While Grievants still bear some expenses, and pay for their transportation to the Level IV
grievance hearings, this is the same expense borne by DOH. The expectation that
Grievants provide their own transportation to Level IV is not unduly burdensome and is
equitable. The undersigned Administrative Law Judge finds no basis to grant the relief
requested by Grievants.
II. Discrimination and favoritism
Grievants also argue that failure to provide them transportation demonstrates
discrimination and favoritism because some employees have driven state vehicles to their
grievance hearings. Discrimination is defined in
W. Va.
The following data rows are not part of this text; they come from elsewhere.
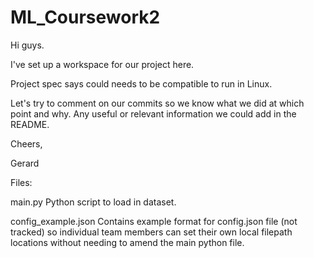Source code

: # ML_Coursework2
Hi guys.

I've set up a workspace for our project here.

Project spec says could needs to be compatible to run in Linux.

Let's try to comment on our commits so we know what we did at which point and why. Any useful or relevant information we could add in the README.

Cheers,

Gerard



Files:

main.py
Python script to load in dataset.

config_example.json
Contains example format for config.json file (not tracked) so individual team members can set their own local
filepath locations without needing to amend the main python file.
Code § 29-6A-2(d), as "any
differences in the treatment of employees unless such differences are related to the actual
job responsibilities of the employees or agreed to in writing by the employees."
W. Va.Code § 29-6A-2(h) defines favoritism as "unfair treatment of an employee as demonstrated
by preferential, exceptional or advantageous treatment of another or other employees."
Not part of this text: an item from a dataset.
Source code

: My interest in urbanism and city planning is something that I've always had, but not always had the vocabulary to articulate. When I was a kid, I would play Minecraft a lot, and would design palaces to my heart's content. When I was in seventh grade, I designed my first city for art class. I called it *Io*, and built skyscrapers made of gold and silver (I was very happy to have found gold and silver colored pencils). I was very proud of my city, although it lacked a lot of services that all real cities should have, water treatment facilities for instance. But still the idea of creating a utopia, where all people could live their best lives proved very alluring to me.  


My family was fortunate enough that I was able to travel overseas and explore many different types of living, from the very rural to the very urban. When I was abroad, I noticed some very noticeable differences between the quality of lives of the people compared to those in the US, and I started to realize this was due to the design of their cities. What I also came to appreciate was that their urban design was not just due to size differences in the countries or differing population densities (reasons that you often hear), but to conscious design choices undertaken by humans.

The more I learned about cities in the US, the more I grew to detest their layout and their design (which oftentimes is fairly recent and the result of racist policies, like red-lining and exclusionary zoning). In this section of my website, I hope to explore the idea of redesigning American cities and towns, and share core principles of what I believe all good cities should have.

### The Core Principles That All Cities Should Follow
This Grievance Board has determined that a grievant, seeking to establish a
prima
facie case
(See footnote 6)
of discrimination and favoritism under
W. Va. Code §§ 29-6A-2(d) & (h), must
demonstrate the following:
(a) that he is similarly situated, in a pertinent way, to one or more other
employee(s);
(b) that he has, to his detriment, been treated by his employer in a manner
that the other employee(s) has/have not, in a significant particular;
(c) that such differences were unrelated to actual job responsibilities of the
grievant and/or the other employee(s) and were not agreed to by the grievant
in writing.
Parsons v. W. Va. Dep't of Transp., Docket No. 91-DOH-246 (Apr. 30, 1992).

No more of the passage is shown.